ACTIVITY — From the entries that follow, copy each line in which "month" appears.
--- SUPPLIED DATA ---
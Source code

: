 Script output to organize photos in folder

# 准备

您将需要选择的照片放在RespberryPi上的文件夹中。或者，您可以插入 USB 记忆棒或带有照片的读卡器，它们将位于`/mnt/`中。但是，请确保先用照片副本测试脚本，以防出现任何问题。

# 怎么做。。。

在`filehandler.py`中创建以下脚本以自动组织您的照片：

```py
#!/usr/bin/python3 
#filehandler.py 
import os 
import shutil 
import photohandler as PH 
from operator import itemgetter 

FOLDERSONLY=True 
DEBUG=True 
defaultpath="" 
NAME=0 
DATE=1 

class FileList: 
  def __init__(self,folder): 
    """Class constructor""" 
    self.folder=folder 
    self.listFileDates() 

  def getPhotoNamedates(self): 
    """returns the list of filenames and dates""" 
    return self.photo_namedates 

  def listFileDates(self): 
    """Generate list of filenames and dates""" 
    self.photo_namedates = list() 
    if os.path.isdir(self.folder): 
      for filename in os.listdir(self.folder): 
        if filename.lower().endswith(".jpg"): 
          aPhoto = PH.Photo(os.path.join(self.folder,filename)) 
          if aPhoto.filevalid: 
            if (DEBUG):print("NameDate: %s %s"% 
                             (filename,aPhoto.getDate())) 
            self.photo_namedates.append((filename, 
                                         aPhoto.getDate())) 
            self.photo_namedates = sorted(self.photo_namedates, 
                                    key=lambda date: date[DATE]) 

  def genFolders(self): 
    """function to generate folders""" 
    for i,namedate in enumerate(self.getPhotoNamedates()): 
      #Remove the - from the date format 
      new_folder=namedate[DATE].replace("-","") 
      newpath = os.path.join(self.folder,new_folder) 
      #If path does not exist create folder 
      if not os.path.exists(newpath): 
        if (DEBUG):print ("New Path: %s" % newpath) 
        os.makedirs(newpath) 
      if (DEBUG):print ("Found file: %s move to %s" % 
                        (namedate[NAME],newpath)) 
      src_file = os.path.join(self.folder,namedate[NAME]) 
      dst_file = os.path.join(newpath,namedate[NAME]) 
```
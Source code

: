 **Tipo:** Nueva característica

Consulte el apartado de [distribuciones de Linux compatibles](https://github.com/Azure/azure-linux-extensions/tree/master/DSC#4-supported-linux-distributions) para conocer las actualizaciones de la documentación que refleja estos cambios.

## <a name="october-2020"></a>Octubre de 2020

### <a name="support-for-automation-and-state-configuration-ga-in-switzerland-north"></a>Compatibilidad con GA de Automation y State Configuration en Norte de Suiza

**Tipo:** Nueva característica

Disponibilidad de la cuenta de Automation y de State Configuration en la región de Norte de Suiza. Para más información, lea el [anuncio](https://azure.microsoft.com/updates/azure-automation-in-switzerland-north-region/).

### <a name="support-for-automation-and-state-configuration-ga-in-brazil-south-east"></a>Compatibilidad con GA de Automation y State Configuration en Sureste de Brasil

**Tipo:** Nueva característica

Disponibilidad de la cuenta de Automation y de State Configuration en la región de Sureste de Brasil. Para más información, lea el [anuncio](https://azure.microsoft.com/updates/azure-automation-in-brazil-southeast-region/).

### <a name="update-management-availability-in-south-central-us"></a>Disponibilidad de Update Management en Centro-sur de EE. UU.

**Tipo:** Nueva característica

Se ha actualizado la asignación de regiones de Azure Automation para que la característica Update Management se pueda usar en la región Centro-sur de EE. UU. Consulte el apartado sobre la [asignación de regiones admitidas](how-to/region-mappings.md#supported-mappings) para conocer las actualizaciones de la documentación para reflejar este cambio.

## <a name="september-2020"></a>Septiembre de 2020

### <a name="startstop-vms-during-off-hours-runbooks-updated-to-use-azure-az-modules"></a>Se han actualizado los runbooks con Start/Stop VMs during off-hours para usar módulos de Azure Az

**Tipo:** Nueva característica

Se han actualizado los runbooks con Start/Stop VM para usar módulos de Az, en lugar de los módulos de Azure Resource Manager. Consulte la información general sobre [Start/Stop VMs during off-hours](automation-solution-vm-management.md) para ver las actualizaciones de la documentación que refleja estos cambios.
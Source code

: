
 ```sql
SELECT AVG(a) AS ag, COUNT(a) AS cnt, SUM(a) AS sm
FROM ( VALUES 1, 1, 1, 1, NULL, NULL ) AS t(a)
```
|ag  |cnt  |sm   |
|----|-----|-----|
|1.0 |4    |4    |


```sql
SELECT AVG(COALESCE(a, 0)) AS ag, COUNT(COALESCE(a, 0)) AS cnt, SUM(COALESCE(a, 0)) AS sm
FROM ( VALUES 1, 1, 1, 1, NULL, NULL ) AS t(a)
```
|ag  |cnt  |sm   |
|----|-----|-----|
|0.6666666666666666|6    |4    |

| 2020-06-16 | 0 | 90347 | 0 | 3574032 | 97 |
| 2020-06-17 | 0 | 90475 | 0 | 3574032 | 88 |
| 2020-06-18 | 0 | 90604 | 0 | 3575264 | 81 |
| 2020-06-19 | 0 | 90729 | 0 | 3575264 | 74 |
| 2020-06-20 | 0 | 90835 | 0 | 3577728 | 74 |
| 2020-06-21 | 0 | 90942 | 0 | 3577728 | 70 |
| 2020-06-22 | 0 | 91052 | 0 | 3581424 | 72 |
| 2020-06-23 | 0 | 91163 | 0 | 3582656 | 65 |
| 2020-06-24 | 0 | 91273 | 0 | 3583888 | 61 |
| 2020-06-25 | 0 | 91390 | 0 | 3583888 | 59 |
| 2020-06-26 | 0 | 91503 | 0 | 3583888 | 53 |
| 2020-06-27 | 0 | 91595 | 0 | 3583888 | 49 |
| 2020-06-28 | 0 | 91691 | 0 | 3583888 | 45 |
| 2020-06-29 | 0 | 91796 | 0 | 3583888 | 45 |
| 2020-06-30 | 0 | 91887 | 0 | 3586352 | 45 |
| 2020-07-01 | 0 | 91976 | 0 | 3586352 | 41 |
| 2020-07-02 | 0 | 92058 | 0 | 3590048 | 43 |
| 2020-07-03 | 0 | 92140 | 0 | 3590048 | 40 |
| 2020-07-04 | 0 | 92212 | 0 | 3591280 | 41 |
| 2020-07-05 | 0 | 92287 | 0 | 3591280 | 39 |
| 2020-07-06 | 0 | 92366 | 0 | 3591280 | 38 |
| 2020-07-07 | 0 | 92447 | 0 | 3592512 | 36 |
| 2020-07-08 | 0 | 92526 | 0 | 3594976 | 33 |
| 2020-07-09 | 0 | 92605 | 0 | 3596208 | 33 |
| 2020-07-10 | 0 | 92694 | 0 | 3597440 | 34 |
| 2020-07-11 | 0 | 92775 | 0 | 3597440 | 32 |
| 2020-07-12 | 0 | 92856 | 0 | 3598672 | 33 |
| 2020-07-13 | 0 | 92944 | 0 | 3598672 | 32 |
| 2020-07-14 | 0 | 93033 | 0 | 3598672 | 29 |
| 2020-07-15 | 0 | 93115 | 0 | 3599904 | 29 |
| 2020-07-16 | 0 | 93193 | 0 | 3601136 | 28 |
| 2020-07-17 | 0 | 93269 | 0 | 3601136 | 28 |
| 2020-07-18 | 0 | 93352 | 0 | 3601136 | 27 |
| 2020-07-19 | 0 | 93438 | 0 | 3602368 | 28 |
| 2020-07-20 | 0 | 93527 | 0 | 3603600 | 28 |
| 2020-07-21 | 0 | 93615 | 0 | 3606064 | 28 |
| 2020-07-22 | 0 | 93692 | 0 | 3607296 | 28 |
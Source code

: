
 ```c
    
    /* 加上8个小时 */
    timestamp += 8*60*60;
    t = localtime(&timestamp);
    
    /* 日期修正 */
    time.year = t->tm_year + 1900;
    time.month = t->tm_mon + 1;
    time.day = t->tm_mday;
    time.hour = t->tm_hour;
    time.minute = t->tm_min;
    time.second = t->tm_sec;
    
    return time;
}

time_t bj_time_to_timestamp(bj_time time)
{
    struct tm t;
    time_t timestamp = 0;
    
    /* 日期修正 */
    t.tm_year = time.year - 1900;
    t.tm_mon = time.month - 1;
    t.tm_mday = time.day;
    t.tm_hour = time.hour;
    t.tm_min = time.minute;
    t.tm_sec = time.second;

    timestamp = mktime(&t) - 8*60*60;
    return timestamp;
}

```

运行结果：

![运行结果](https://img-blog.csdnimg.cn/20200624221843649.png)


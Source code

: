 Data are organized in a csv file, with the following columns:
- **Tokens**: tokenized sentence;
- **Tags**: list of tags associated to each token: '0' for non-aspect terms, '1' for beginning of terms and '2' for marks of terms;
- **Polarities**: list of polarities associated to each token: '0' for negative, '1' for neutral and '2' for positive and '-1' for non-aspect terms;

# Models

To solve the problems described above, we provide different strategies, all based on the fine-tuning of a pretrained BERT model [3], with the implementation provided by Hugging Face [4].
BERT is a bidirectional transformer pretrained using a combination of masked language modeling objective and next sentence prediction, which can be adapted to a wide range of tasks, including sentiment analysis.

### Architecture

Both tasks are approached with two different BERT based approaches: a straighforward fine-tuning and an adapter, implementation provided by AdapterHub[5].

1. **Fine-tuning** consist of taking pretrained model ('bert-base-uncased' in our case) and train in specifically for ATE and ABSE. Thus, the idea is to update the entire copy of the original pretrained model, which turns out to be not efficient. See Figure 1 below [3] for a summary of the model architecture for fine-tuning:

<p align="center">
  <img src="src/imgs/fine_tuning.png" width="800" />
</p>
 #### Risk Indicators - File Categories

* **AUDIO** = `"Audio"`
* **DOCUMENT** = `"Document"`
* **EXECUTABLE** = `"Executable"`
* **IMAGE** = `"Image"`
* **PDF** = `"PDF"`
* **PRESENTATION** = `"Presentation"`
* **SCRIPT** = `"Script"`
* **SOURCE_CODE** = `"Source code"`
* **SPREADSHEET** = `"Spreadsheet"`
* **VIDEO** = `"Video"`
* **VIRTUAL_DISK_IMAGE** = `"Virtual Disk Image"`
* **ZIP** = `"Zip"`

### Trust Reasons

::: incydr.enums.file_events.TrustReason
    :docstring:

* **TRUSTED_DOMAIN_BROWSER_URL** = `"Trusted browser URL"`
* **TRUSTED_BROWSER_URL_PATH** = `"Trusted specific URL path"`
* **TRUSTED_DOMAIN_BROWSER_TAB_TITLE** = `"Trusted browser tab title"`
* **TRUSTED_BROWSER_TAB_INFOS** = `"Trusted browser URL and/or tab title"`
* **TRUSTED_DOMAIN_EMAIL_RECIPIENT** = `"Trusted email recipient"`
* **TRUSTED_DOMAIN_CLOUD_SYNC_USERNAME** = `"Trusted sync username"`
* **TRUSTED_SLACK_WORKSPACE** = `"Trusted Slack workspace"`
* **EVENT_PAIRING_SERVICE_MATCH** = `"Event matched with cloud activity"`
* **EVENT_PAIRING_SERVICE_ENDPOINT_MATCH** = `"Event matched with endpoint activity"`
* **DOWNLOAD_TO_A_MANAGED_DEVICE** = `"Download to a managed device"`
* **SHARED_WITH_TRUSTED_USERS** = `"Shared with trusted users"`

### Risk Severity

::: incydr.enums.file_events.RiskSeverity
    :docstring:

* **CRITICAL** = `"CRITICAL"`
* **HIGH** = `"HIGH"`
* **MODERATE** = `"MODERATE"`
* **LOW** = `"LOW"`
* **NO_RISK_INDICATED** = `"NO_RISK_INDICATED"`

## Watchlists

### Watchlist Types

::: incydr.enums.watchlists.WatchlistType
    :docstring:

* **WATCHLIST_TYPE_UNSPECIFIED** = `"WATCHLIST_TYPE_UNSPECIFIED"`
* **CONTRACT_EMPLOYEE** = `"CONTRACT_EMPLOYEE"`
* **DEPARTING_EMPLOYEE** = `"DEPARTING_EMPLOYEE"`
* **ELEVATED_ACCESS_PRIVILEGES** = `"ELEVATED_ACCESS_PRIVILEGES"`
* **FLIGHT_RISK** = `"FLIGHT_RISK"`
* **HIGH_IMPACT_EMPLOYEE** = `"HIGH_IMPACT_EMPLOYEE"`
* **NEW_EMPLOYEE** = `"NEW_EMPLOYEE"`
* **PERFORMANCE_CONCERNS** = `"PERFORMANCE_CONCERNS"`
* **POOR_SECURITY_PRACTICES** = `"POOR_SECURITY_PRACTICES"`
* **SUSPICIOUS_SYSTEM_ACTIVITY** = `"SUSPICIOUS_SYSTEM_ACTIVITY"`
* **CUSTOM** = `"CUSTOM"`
---
OUTPUT BELOW —
    time.month = t->tm_mon + 1;
    t.tm_mon = time.month - 1;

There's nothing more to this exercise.